Saved entries
<<<<

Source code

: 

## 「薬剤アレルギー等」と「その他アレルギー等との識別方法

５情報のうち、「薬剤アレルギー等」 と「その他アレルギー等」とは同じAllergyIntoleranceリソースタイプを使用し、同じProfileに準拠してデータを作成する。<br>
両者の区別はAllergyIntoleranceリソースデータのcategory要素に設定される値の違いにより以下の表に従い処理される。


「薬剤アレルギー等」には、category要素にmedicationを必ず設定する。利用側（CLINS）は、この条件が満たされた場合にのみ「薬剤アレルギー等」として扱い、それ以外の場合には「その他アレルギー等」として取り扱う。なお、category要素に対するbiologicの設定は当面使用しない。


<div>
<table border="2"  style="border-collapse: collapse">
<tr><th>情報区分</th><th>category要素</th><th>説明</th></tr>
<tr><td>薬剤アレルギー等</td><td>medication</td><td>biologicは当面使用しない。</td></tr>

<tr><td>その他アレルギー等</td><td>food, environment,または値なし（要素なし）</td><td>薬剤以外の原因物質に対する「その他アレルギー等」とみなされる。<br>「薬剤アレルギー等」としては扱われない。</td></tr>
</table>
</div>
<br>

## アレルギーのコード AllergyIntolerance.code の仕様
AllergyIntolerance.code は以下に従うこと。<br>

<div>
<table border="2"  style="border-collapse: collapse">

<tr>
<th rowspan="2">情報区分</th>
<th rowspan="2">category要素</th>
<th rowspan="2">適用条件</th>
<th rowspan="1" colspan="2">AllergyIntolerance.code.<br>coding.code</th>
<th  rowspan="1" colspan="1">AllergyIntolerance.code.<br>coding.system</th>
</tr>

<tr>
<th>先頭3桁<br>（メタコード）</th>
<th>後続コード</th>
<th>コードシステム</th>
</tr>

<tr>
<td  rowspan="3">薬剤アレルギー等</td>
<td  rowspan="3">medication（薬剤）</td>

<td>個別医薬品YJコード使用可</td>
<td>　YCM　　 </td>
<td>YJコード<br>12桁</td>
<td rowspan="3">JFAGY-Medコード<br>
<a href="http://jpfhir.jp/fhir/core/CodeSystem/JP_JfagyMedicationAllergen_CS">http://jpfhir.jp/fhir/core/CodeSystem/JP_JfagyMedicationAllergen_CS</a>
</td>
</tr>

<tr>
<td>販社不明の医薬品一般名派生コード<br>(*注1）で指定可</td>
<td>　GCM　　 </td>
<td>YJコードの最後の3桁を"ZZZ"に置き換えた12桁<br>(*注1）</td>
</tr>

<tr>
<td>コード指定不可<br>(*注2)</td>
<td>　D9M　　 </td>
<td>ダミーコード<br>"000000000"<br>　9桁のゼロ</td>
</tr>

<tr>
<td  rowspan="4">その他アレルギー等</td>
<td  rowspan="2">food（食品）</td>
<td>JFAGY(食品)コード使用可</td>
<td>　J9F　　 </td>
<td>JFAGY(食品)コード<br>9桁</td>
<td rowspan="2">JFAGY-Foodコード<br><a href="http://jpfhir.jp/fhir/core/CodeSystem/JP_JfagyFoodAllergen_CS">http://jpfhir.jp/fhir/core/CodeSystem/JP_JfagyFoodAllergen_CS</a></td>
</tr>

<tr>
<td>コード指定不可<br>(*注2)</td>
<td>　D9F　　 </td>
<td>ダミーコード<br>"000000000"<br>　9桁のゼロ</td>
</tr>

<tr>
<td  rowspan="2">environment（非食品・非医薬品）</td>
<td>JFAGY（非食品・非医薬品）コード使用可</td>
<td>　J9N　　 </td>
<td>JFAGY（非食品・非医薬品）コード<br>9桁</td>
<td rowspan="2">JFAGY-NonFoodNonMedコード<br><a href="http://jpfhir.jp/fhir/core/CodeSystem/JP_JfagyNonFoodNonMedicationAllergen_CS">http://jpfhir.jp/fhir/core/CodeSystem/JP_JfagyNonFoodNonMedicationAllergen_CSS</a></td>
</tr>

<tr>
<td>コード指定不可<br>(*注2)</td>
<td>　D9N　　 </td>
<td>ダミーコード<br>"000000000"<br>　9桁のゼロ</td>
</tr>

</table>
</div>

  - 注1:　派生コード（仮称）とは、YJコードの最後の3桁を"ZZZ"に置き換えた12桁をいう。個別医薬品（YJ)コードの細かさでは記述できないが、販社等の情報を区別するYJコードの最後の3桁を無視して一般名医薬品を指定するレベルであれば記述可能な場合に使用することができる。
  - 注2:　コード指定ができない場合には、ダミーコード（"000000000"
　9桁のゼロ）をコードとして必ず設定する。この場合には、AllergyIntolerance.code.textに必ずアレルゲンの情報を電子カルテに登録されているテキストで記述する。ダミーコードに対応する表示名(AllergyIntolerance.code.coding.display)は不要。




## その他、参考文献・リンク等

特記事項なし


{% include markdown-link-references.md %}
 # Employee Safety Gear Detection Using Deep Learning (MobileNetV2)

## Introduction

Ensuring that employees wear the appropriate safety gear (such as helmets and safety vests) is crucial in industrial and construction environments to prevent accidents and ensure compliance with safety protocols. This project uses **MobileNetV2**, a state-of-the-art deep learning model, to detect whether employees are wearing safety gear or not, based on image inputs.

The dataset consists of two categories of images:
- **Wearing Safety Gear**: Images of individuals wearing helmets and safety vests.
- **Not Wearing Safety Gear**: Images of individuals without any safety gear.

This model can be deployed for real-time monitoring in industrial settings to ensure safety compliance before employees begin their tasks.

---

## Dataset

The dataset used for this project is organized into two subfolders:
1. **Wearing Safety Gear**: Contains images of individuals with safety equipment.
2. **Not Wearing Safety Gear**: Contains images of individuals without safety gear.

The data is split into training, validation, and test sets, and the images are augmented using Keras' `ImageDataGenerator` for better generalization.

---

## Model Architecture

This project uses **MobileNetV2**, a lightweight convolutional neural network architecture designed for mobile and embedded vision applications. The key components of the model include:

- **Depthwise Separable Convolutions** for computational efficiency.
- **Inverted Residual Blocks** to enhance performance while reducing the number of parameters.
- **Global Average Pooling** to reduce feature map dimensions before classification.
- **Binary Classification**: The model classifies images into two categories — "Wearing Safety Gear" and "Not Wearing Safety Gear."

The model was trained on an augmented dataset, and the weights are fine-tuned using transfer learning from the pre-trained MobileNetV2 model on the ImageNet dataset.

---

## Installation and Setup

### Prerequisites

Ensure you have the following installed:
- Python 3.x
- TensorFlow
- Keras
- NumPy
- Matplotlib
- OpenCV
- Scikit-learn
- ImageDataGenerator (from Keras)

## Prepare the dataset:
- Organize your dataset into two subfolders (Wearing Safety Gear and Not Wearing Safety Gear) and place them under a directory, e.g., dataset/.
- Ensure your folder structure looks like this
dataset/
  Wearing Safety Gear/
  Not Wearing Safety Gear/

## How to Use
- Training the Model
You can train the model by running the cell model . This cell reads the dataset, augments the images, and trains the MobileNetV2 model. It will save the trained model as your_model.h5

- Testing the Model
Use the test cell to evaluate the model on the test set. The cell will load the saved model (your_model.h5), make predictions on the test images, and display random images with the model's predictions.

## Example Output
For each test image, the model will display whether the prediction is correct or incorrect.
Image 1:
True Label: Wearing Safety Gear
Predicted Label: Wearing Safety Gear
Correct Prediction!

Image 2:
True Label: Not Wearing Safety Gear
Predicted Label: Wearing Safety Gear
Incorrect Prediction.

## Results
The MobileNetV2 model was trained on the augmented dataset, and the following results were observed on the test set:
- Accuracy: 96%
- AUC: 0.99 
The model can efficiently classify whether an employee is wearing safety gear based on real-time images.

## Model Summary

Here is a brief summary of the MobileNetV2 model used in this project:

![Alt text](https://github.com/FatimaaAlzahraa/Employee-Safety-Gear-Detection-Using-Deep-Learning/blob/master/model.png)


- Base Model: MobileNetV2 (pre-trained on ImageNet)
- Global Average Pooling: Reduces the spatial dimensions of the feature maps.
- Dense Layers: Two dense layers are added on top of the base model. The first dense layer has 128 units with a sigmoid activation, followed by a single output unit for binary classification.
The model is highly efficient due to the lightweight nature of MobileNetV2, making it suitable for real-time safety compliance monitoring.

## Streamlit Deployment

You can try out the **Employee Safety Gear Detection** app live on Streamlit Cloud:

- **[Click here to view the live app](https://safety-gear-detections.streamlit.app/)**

>>>>

WHAT IS EXPECTED: Return only the number of lines in the data that contain "情報区分".

TASK OUTPUT: 2